Activity: For this exercise, repeat the whole listing below exactly. Leave the pictures out.

Data to use:
------------------------------------------------------------
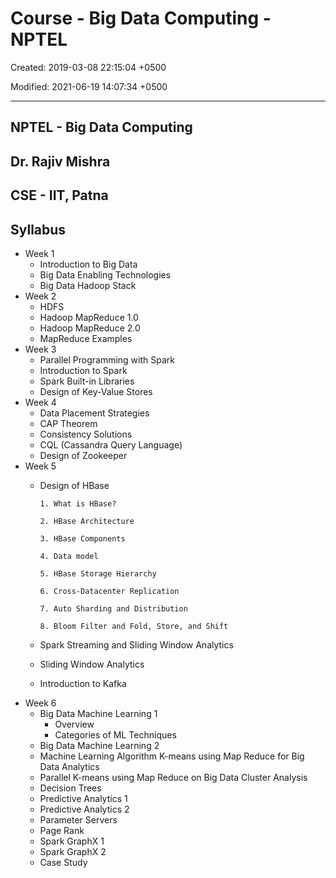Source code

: # Course - Big Data Computing - NPTEL

Created: 2019-03-08 22:15:04 +0500

Modified: 2021-06-19 14:07:34 +0500

---

## NPTEL - Big Data Computing

## Dr. Rajiv Mishra

## CSE - IIT, Patna

## Syllabus

- Week 1
  - Introduction to Big Data
  - Big Data Enabling Technologies
  - Big Data Hadoop Stack
- Week 2
  - HDFS
  - Hadoop MapReduce 1.0
  - Hadoop MapReduce 2.0
  - MapReduce Examples
- Week 3
  - Parallel Programming with Spark
  - Introduction to Spark
  - Spark Built-in Libraries
  - Design of Key-Value Stores
- Week 4
  - Data Placement Strategies
  - CAP Theorem
  - Consistency Solutions
  - CQL (Cassandra Query Language)
  - Design of Zookeeper
- Week 5
  - Design of HBase

        1. What is HBase?

        2. HBase Architecture

        3. HBase Components

        4. Data model

        5. HBase Storage Hierarchy

        6. Cross-Datacenter Replication

        7. Auto Sharding and Distribution

        8. Bloom Filter and Fold, Store, and Shift
  - Spark Streaming and Sliding Window Analytics
  - Sliding Window Analytics
  - Introduction to Kafka
- Week 6
  - Big Data Machine Learning 1
    - Overview
    - Categories of ML Techniques
  - Big Data Machine Learning 2
  - Machine Learning Algorithm K-means using Map Reduce for Big Data Analytics
  - Parallel K-means using Map Reduce on Big Data Cluster Analysis
  - Decision Trees
  - Predictive Analytics 1
  - Predictive Analytics 2
  - Parameter Servers
  - Page Rank
  - Spark GraphX 1
  - Spark GraphX 2
  - Case Study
------------------------------------------------------------
Finished exercise:
Source code

: # Course - Big Data Computing - NPTEL

Created: 2019-03-08 22:15:04 +0500

Modified: 2021-06-19 14:07:34 +0500

---

## NPTEL - Big Data Computing

## Dr. Rajiv Mishra

## CSE - IIT, Patna

## Syllabus

- Week 1
  - Introduction to Big Data
  - Big Data Enabling Technologies
  - Big Data Hadoop Stack
- Week 2
  - HDFS
  - Hadoop MapReduce 1.0
  - Hadoop MapReduce 2.0
  - MapReduce Examples
- Week 3
  - Parallel Programming with Spark
  - Introduction to Spark
  - Spark Built-in Libraries
  - Design of Key-Value Stores
- Week 4
  - Data Placement Strategies
  - CAP Theorem
  - Consistency Solutions
  - CQL (Cassandra Query Language)
  - Design of Zookeeper
- Week 5
  - Design of HBase

        1. What is HBase?

        2. HBase Architecture

        3. HBase Components

        4. Data model

        5. HBase Storage Hierarchy

        6. Cross-Datacenter Replication

        7. Auto Sharding and Distribution

        8. Bloom Filter and Fold, Store, and Shift
  - Spark Streaming and Sliding Window Analytics
  - Sliding Window Analytics
  - Introduction to Kafka
- Week 6
  - Big Data Machine Learning 1
    - Overview
    - Categories of ML Techniques
  - Big Data Machine Learning 2
  - Machine Learning Algorithm K-means using Map Reduce for Big Data Analytics
  - Parallel K-means using Map Reduce on Big Data Cluster Analysis
  - Decision Trees
  - Predictive Analytics 1
  - Predictive Analytics 2
  - Parameter Servers
  - Page Rank
  - Spark GraphX 1
  - Spark GraphX 2
  - Case Study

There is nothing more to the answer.